Our newest government-funded failure is the H.J. Heinz plant in Pocatello, which just announced it will be closing next year. The closure will cost at least 400 jobs. According to records from the Department of Labor, the state has given Heinz more than $800,000 in subsidies to help train 454 workers since 2003. The money came from the Idaho Workforce Development Fund, which is fueled by Idaho businesses through a portion of their unemployment insurance taxes.
This is not the first time a company grabbed a government handout and took off. Nor will it be the last. Not long ago, Hoku, another Pocatello business venture partially funded by the government, announced it would mothball its Idaho operation before it even got rolling, costing taxpayers more than $651,000 in workforce training funds. We’re lucky this time though; another $950,000 had been committed.
It’s not as if these investment failures couldn’t be foreseen. After 16 years and more than $62 million of funding, the Idaho Department of Labor finally put together a report showing the program had an effectiveness rate of just 40 percent.
Defenders of the program contend that failure is overstated; after all, a trained employee can always take that training to another job, they say. Of course, if that were the case, you’d wonder why the government doesn’t just let businesses decide to allocate money for training on their own accord.
The reasons are simple:
First, lawmakers and, indeed bureaucrats, like to be able to “award” money to businesses. It helps to demonstrate their commitment to local companies. A politician can’t very well put out a press release that says, “Jim’s Fly Swatter Emporium spends $1,000 on employee training” when that politician has nothing to do with Jim’s decision to invest in his employees. Indeed, businesses invest in, and spend money every day on, their employees. Without the government being involved at all.
Second, as much as it claims it’s not true, government doesn’t trust that companies will invest in employee training. So it will take money from us—and from you and me—and give it someone, with the promise that such money will go to the use deemed appropriate by government, in this case, employee training.
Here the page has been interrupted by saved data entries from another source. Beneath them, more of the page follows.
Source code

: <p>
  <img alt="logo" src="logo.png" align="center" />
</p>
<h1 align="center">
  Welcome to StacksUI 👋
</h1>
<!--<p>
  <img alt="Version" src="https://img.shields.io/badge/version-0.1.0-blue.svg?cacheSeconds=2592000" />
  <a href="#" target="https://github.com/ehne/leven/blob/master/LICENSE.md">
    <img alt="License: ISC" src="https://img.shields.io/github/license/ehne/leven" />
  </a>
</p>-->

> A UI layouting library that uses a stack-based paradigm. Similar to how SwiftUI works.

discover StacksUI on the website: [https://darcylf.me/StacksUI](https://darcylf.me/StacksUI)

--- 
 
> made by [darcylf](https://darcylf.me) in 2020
Third, government programs beget campaign contributions. If politicians are able to support programs that result in a little money getting sprinkled around, it helps to guarantee a return on investment come election time.
The Workforce Development Fund takes money from people who earned it and gives it to people who have not. That’s a crime in and of itself. The unmitigated failure of the program deserves more than a half-hearted “we should look into it.”